▶ _Task prompt_:
From the records below, copy each line in which the string "一般情况下" occurs.

-.-.-

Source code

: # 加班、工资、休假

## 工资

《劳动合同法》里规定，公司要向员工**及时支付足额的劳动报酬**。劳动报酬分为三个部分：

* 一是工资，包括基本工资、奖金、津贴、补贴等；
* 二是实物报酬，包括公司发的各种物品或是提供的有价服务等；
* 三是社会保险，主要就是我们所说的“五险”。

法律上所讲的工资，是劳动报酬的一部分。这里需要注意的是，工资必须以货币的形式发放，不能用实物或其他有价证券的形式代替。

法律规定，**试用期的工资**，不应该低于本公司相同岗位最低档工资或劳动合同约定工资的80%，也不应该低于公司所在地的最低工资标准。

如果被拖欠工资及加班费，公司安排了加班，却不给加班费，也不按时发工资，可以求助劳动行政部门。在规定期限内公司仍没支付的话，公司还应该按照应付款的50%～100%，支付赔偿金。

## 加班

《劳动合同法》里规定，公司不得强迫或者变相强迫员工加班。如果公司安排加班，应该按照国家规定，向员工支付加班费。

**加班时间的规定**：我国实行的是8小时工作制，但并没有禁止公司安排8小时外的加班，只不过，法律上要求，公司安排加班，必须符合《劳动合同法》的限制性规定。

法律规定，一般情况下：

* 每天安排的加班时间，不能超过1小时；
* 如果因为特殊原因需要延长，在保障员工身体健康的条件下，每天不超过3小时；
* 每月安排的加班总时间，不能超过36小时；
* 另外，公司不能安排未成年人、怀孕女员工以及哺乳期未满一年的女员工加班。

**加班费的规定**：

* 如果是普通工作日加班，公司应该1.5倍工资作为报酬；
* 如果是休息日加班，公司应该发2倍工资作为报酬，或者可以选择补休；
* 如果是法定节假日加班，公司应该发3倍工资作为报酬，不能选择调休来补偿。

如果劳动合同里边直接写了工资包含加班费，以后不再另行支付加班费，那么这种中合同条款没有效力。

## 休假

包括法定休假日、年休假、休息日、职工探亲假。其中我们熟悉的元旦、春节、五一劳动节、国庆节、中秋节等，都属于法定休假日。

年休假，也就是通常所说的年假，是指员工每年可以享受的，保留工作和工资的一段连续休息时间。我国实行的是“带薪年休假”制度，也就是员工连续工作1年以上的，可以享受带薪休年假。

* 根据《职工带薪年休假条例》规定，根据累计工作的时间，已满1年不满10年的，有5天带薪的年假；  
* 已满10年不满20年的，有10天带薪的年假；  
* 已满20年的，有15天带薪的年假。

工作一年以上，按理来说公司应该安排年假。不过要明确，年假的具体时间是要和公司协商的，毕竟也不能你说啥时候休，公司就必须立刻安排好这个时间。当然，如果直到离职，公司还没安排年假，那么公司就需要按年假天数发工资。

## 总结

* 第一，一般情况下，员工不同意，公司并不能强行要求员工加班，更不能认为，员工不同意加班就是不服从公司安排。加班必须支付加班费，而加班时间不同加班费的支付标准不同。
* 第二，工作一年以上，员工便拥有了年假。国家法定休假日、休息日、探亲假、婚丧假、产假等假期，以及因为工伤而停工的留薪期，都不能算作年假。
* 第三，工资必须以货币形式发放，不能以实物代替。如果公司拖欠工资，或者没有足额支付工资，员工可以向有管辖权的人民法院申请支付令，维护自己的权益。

-.-.-

▶ _Solution_:
法律规定，一般情况下：
* 第一，一般情况下，员工不同意，公司并不能强行要求员工加班，更不能认为，员工不同意加班就是不服从公司安排。加班必须支付加班费，而加班时间不同加班费的支付标准不同。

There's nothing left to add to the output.